Saved entries:
*** Block opens ***
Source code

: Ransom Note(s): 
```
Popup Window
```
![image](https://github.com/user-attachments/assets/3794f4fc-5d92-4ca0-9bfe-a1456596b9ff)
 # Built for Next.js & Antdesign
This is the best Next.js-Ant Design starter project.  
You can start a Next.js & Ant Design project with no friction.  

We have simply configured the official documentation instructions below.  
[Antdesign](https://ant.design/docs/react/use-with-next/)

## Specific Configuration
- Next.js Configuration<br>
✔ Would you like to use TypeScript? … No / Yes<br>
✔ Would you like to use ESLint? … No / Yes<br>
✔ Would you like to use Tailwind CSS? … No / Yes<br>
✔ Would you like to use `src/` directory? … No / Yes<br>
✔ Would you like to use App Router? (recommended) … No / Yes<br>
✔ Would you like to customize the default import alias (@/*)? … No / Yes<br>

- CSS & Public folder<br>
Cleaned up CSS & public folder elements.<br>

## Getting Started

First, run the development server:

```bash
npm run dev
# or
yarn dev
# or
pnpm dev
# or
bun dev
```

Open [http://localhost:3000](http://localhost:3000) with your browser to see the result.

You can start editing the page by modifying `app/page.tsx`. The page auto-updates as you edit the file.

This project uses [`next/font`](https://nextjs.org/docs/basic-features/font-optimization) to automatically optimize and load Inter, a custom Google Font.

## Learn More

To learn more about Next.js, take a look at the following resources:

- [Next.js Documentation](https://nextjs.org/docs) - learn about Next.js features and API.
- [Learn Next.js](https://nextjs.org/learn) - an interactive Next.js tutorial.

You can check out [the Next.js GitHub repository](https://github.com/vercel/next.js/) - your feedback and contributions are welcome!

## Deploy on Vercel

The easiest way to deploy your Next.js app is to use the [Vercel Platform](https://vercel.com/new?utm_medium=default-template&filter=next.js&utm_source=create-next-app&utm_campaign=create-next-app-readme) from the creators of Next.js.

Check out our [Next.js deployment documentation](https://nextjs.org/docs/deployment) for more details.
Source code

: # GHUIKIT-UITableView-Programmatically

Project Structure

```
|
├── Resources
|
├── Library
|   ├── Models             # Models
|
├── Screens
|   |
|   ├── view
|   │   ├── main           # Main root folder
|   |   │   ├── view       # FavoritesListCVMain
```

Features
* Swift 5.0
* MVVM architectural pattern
*** Block closes ***
### WORK TO BE COMPLETED
Please copy out the data above exactly.

### ANSWER FOR THE TASK
Source code

: Ransom Note(s): 
```
Popup Window
```
![image](https://github.com/user-attachments/assets/3794f4fc-5d92-4ca0-9bfe-a1456596b9ff)
 # Built for Next.js & Antdesign
This is the best Next.js-Ant Design starter project.  
You can start a Next.js & Ant Design project with no friction.  

We have simply configured the official documentation instructions below.  
[Antdesign](https://ant.design/docs/react/use-with-next/)

## Specific Configuration
- Next.js Configuration<br>
✔ Would you like to use TypeScript? … No / Yes<br>
✔ Would you like to use ESLint? … No / Yes<br>
✔ Would you like to use Tailwind CSS? … No / Yes<br>
✔ Would you like to use `src/` directory? … No / Yes<br>
✔ Would you like to use App Router? (recommended) … No / Yes<br>
✔ Would you like to customize the default import alias (@/*)? … No / Yes<br>

- CSS & Public folder<br>
Cleaned up CSS & public folder elements.<br>

## Getting Started

First, run the development server:

```bash
npm run dev
# or
yarn dev
# or
pnpm dev
# or
bun dev
```

Open [http://localhost:3000](http://localhost:3000) with your browser to see the result.

You can start editing the page by modifying `app/page.tsx`. The page auto-updates as you edit the file.

This project uses [`next/font`](https://nextjs.org/docs/basic-features/font-optimization) to automatically optimize and load Inter, a custom Google Font.

## Learn More

To learn more about Next.js, take a look at the following resources:

- [Next.js Documentation](https://nextjs.org/docs) - learn about Next.js features and API.
- [Learn Next.js](https://nextjs.org/learn) - an interactive Next.js tutorial.

You can check out [the Next.js GitHub repository](https://github.com/vercel/next.js/) - your feedback and contributions are welcome!

## Deploy on Vercel

The easiest way to deploy your Next.js app is to use the [Vercel Platform](https://vercel.com/new?utm_medium=default-template&filter=next.js&utm_source=create-next-app&utm_campaign=create-next-app-readme) from the creators of Next.js.

Check out our [Next.js deployment documentation](https://nextjs.org/docs/deployment) for more details.
Source code

: # GHUIKIT-UITableView-Programmatically

Project Structure

```
|
├── Resources
|
├── Library
|   ├── Models             # Models
|
├── Screens
|   |
|   ├── view
|   │   ├── main           # Main root folder
|   |   │   ├── view       # FavoritesListCVMain
```

Features
* Swift 5.0
* MVVM architectural pattern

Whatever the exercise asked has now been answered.